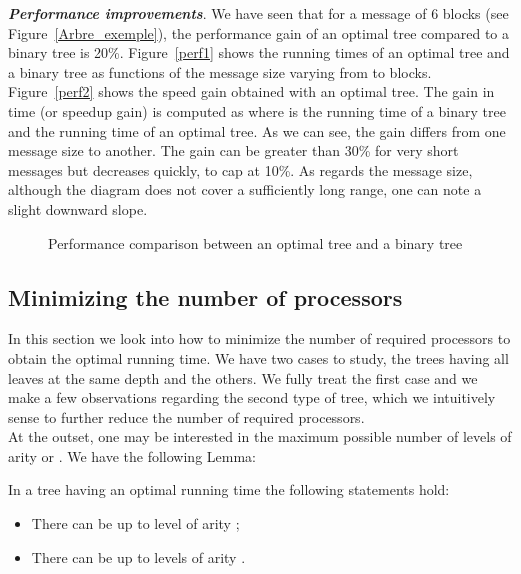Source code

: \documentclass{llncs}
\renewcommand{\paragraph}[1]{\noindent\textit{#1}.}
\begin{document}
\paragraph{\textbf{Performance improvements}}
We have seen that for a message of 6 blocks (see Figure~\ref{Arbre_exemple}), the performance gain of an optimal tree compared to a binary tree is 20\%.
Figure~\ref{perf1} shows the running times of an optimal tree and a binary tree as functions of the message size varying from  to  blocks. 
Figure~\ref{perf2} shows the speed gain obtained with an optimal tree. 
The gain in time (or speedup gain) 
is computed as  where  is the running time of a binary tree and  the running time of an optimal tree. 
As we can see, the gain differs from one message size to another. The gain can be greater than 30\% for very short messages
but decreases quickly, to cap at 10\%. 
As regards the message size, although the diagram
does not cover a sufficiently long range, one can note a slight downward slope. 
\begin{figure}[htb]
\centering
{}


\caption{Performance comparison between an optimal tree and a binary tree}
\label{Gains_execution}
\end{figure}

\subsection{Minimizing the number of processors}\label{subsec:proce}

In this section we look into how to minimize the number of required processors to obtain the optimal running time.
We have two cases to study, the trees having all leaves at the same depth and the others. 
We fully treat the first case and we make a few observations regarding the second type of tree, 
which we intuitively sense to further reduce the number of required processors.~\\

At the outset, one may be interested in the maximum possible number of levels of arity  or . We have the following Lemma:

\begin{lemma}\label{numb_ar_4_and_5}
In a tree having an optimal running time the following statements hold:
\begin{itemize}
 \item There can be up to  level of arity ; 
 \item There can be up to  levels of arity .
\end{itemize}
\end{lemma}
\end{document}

○ ○ ○ ○ ○

A line belongs in the answer if it contains the word "required"; copy every such line from the data above.

In this section we look into how to minimize the number of required processors to obtain the optimal running time.
which we intuitively sense to further reduce the number of required processors.~\\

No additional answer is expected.